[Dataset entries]
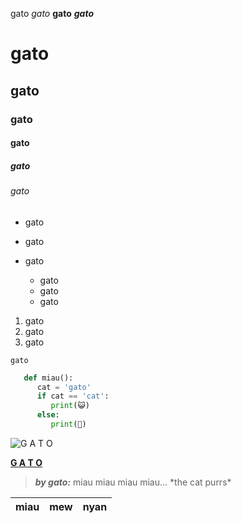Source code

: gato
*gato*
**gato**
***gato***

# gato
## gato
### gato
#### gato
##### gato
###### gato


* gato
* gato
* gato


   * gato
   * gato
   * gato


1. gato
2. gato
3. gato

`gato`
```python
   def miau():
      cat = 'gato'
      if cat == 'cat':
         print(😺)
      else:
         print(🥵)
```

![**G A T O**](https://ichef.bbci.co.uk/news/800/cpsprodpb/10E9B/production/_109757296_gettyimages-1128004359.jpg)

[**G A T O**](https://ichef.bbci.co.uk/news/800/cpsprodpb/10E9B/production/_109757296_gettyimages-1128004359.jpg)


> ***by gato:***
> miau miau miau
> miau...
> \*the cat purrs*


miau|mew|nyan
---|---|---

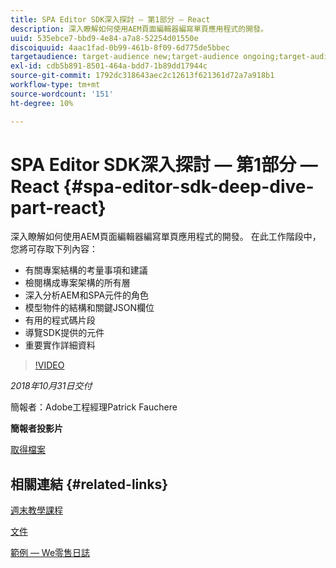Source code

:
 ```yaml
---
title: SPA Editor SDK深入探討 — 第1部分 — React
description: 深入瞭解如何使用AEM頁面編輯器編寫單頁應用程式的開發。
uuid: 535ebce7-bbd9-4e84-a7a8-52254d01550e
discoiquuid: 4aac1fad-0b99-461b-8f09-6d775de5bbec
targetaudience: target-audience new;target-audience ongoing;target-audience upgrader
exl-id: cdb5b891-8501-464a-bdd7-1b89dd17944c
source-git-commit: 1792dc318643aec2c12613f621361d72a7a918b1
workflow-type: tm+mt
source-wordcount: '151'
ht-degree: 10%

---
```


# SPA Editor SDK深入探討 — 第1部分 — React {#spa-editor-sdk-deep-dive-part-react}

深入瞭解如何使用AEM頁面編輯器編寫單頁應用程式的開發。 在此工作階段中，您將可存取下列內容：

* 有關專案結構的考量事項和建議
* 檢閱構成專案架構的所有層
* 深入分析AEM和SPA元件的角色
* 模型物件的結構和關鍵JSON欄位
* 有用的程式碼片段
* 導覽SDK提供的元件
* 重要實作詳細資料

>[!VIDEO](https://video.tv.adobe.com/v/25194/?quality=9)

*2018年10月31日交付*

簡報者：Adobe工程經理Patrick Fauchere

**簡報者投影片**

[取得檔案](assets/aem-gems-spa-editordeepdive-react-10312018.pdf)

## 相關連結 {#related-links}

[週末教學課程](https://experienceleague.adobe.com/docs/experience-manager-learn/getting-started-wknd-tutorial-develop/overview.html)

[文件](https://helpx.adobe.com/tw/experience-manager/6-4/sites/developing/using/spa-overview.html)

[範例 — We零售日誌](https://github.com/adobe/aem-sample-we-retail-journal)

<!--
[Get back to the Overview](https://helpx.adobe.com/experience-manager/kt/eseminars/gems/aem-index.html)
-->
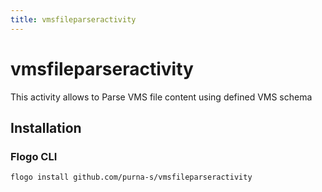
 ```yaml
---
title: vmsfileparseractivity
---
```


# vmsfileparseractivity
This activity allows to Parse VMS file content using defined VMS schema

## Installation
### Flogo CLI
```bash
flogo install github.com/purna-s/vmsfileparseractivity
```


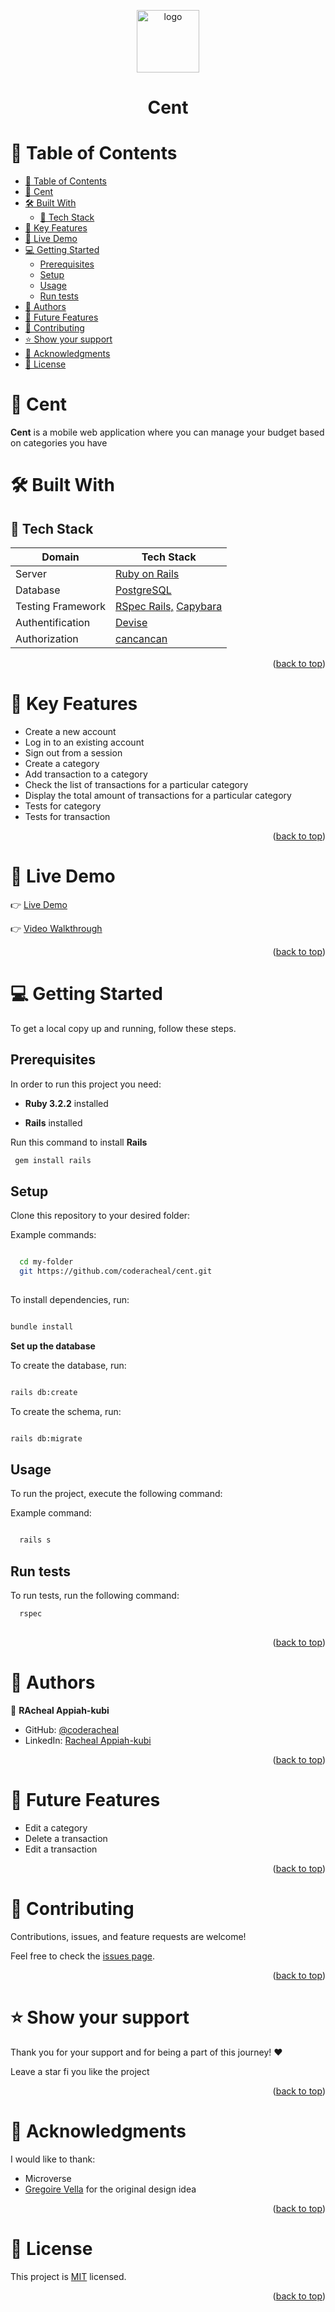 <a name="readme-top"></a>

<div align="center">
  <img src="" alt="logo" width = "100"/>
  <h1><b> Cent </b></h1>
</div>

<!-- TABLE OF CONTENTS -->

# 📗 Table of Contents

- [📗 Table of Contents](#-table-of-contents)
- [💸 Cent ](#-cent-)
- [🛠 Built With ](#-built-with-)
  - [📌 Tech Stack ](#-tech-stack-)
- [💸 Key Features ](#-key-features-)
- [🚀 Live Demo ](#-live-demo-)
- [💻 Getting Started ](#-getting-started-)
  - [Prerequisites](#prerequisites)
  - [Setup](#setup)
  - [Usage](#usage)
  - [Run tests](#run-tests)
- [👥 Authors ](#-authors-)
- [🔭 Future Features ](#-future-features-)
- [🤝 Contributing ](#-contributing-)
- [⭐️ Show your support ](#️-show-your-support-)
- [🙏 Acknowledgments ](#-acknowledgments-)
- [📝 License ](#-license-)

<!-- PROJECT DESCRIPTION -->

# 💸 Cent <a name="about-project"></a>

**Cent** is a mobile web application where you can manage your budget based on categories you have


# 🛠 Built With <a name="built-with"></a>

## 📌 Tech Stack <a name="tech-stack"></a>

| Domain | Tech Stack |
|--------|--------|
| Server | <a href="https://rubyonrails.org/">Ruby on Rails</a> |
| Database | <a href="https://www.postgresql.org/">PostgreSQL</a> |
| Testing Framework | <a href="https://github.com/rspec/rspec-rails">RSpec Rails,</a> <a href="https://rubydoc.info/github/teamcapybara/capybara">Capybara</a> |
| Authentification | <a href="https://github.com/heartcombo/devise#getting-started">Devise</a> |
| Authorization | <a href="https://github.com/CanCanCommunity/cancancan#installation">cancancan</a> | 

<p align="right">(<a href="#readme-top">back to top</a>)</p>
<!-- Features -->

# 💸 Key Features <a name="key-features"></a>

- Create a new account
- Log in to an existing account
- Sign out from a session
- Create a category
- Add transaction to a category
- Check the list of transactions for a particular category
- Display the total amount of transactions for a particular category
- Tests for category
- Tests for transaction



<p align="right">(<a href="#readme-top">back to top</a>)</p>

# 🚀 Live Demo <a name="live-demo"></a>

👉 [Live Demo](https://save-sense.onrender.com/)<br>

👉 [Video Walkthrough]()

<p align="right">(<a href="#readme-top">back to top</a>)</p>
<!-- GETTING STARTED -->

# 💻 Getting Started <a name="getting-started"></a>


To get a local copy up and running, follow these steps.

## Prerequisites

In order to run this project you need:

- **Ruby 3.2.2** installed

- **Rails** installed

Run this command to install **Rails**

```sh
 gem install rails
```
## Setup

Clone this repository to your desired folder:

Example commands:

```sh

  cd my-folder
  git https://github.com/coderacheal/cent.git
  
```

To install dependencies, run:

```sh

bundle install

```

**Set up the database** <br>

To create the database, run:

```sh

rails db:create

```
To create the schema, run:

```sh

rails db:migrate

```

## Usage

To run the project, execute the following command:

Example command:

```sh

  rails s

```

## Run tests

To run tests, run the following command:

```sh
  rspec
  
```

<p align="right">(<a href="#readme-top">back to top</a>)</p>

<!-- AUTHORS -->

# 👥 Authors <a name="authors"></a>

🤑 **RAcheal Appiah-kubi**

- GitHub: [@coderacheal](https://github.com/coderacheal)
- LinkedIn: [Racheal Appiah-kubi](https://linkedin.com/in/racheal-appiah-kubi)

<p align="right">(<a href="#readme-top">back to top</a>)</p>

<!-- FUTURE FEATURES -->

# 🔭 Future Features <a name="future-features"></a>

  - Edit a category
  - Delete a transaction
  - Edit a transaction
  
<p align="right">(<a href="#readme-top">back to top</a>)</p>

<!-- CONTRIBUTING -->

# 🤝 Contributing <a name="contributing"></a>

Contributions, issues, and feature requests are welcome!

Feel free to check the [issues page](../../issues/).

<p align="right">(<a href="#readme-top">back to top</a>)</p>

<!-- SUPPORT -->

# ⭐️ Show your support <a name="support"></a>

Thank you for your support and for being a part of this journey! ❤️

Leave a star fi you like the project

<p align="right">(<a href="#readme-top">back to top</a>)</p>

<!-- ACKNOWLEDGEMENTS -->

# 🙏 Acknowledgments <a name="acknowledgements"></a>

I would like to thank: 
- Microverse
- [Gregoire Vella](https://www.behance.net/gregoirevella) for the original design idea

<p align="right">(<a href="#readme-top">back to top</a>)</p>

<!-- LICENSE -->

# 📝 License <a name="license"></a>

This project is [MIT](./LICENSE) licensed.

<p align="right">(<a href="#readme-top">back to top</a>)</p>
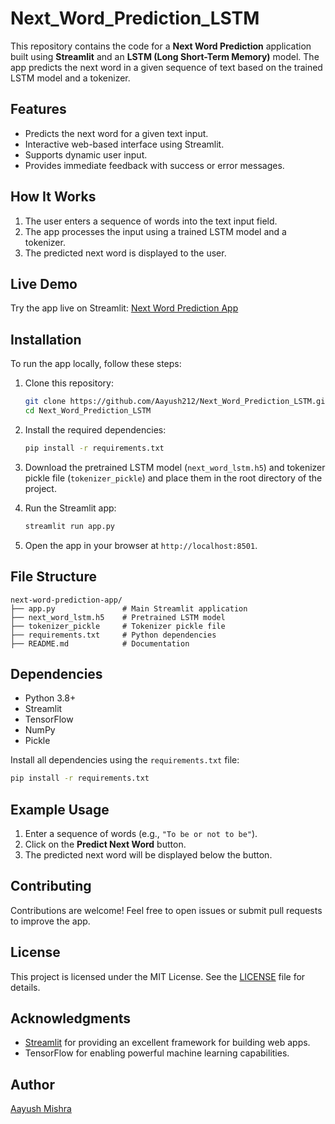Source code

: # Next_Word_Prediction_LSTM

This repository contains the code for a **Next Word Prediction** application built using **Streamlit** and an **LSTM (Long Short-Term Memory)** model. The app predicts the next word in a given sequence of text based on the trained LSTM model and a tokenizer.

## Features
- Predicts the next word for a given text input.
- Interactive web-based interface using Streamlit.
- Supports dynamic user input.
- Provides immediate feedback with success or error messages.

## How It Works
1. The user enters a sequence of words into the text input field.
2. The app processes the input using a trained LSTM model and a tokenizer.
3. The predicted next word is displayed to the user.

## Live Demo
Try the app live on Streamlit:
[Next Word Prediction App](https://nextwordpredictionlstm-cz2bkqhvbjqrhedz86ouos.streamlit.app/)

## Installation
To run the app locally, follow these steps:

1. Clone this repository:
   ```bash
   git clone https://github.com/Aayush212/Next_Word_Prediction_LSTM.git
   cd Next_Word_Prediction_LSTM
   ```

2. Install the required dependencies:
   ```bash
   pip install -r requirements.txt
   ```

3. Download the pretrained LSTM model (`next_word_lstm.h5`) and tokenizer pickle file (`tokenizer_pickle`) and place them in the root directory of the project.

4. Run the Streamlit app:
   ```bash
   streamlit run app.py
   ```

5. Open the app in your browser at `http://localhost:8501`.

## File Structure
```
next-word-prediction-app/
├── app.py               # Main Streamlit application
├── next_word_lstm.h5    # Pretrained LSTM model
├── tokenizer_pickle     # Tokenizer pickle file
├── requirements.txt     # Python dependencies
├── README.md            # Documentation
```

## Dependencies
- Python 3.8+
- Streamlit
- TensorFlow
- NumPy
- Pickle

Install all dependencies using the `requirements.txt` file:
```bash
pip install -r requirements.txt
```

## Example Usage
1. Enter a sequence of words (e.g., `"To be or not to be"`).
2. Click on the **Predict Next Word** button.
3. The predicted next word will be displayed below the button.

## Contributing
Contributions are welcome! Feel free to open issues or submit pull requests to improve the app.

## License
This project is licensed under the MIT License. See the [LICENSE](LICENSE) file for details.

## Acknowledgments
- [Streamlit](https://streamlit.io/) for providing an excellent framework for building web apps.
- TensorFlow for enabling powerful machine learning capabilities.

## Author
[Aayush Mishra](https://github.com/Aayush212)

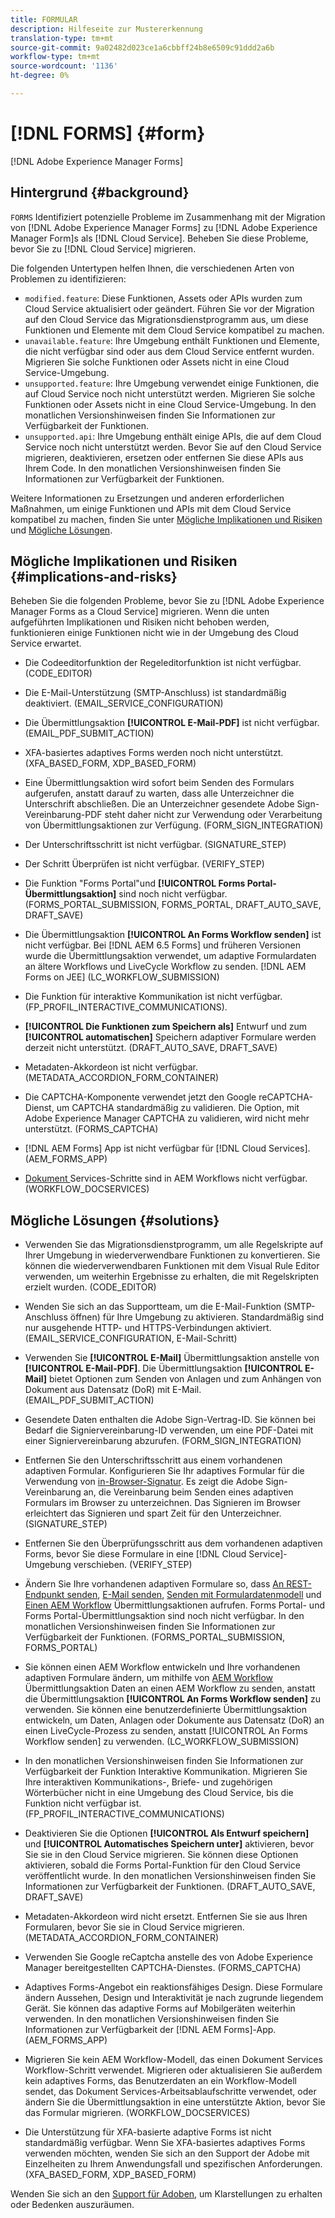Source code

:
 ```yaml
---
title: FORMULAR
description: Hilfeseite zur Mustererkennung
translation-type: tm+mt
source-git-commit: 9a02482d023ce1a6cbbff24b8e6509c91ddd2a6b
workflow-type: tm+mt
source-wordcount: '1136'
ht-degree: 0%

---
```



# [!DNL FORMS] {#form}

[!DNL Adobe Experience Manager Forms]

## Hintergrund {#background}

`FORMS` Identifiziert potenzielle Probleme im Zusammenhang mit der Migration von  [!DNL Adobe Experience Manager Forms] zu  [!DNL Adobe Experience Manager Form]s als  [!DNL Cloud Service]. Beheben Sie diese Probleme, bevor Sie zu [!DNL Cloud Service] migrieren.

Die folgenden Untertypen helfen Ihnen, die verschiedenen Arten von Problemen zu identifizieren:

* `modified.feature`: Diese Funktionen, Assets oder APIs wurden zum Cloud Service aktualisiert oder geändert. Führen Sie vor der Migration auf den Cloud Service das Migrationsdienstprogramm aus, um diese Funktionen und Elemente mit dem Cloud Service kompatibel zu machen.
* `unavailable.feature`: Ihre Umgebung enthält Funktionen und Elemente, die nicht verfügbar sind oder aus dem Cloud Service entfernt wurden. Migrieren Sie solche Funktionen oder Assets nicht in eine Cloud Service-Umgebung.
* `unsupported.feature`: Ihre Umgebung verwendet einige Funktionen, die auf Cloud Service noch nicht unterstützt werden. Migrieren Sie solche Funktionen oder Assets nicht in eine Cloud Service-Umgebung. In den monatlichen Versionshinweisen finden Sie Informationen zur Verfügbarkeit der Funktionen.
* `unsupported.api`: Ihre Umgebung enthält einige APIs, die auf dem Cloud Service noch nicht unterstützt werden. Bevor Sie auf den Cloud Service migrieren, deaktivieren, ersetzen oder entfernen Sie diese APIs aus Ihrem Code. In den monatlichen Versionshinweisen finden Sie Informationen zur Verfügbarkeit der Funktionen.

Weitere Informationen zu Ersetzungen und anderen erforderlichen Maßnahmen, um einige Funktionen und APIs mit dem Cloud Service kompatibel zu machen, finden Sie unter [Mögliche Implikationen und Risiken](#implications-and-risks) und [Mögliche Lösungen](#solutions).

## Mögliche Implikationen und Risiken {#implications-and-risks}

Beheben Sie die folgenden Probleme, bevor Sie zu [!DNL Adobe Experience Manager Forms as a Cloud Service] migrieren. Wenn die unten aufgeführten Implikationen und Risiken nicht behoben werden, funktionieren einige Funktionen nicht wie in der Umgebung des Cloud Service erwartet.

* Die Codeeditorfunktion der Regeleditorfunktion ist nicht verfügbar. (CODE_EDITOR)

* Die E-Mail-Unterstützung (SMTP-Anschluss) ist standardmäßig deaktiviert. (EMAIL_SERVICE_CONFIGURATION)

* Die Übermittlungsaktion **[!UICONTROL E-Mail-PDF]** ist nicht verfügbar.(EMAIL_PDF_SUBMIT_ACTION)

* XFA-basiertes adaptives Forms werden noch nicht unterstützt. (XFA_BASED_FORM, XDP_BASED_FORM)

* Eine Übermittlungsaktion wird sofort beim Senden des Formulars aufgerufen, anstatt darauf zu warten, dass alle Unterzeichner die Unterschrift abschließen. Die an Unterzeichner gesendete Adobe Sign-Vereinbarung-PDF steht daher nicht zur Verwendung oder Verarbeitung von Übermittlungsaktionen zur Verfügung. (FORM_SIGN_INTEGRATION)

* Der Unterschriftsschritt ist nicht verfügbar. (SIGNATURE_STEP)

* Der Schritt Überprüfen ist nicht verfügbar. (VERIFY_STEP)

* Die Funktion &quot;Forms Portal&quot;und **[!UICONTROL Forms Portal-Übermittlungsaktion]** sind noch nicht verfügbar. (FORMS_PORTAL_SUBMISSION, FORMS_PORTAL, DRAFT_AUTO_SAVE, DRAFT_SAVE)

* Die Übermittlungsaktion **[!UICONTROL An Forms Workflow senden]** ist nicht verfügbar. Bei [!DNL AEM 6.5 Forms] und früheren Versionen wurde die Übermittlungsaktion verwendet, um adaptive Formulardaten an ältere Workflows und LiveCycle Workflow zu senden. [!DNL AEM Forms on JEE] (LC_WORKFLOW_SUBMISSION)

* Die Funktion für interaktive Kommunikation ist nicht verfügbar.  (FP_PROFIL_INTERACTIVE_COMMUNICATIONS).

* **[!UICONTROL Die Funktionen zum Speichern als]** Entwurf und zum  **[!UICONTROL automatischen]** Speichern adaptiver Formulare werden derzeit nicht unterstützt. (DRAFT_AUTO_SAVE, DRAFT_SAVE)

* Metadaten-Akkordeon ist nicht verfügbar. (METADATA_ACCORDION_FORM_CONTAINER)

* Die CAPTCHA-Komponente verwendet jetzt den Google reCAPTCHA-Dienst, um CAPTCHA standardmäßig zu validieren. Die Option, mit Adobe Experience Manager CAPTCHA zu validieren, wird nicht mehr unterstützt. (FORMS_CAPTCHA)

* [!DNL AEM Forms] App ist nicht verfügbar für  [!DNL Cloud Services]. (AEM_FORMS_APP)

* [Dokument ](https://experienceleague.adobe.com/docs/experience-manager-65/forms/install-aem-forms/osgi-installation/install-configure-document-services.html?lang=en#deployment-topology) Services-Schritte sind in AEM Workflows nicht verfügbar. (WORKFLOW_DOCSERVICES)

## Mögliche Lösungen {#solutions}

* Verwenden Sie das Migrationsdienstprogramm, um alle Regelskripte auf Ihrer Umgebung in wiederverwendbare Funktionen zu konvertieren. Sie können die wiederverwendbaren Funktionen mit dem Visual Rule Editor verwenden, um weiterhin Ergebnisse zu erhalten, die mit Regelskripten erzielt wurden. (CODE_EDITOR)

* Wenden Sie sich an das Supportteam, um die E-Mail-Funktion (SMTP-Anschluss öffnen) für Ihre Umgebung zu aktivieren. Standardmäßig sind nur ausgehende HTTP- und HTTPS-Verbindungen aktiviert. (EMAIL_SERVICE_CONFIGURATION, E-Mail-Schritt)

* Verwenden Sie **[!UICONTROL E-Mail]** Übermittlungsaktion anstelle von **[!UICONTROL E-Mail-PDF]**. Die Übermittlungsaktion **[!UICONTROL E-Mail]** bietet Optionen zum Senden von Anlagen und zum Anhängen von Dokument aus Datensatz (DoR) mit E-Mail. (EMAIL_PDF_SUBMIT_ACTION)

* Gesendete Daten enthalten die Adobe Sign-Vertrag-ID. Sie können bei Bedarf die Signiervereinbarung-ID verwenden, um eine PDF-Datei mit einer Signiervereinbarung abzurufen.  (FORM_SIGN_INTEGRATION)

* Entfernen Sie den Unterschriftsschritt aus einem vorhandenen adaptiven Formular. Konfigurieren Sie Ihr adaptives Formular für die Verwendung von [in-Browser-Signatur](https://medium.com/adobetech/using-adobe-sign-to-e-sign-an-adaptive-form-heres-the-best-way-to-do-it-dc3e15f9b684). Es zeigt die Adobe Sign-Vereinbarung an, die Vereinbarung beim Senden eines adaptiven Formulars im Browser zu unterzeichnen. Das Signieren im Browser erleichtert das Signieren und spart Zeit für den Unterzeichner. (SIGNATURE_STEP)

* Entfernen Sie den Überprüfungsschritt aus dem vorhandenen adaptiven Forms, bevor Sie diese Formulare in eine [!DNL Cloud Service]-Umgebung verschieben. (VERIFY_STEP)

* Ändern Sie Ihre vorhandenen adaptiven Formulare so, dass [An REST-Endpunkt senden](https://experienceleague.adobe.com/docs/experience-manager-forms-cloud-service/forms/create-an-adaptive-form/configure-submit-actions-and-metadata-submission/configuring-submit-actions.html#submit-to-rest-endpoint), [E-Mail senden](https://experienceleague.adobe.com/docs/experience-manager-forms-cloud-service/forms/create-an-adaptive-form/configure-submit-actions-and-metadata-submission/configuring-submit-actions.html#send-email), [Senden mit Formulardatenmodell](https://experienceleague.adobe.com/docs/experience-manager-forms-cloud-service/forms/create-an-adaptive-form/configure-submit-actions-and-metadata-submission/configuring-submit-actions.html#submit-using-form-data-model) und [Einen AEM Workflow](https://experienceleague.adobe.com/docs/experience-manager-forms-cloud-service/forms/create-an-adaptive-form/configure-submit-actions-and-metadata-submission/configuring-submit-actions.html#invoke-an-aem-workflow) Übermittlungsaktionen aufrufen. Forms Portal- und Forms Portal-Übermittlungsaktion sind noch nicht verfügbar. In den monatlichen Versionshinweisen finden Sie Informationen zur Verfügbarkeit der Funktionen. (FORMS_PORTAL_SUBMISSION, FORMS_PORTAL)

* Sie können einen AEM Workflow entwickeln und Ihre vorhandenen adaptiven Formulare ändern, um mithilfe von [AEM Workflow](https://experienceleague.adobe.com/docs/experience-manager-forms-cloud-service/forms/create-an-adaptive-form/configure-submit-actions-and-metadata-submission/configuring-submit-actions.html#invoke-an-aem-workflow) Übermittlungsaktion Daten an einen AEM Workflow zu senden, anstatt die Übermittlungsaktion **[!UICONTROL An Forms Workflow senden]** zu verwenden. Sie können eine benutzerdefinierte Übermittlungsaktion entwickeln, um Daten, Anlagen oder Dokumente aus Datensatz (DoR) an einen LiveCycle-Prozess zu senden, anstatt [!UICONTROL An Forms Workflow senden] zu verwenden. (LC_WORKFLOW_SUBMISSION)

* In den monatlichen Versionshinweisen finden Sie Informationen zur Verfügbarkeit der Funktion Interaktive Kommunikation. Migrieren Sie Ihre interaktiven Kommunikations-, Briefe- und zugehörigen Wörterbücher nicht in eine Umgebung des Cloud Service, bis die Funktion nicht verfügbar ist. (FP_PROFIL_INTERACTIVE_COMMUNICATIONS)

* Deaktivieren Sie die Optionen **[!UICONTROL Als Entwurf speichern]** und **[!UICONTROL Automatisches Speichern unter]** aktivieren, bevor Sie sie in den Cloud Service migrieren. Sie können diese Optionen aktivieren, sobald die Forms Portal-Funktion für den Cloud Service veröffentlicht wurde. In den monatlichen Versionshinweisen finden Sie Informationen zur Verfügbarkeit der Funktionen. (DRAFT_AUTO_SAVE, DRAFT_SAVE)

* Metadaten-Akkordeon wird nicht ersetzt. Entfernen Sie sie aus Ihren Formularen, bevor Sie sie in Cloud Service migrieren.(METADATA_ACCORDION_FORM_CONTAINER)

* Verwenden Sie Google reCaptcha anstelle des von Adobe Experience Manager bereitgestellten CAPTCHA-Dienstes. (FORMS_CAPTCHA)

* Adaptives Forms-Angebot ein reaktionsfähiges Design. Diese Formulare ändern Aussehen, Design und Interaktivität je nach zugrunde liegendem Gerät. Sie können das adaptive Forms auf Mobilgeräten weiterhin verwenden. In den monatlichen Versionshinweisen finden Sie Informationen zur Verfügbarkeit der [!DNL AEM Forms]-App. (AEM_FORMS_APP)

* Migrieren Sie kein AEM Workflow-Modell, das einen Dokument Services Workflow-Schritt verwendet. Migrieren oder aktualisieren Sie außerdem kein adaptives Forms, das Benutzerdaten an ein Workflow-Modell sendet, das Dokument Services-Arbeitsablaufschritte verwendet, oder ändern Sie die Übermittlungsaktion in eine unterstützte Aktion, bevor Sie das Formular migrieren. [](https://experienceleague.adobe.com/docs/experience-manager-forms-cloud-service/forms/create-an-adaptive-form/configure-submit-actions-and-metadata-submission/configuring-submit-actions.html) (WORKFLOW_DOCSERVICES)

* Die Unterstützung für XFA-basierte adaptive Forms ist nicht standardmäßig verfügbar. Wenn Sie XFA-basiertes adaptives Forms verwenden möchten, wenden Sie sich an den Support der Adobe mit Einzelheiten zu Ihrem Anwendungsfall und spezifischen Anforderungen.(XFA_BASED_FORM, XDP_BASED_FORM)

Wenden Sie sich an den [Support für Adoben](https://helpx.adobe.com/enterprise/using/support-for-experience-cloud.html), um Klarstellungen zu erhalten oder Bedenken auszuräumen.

Work required:
The entries above hold the needed span. Transcribe exactly the lines from the one with "## Mögliche Implikationen" to the one with "unterstützt. (XFA_BASED_FORM, XDP_BASED_FORM)", both included.

Response to the exercise:
## Mögliche Implikationen und Risiken {#implications-and-risks}

Beheben Sie die folgenden Probleme, bevor Sie zu [!DNL Adobe Experience Manager Forms as a Cloud Service] migrieren. Wenn die unten aufgeführten Implikationen und Risiken nicht behoben werden, funktionieren einige Funktionen nicht wie in der Umgebung des Cloud Service erwartet.

* Die Codeeditorfunktion der Regeleditorfunktion ist nicht verfügbar. (CODE_EDITOR)

* Die E-Mail-Unterstützung (SMTP-Anschluss) ist standardmäßig deaktiviert. (EMAIL_SERVICE_CONFIGURATION)

* Die Übermittlungsaktion **[!UICONTROL E-Mail-PDF]** ist nicht verfügbar.(EMAIL_PDF_SUBMIT_ACTION)

* XFA-basiertes adaptives Forms werden noch nicht unterstützt. (XFA_BASED_FORM, XDP_BASED_FORM)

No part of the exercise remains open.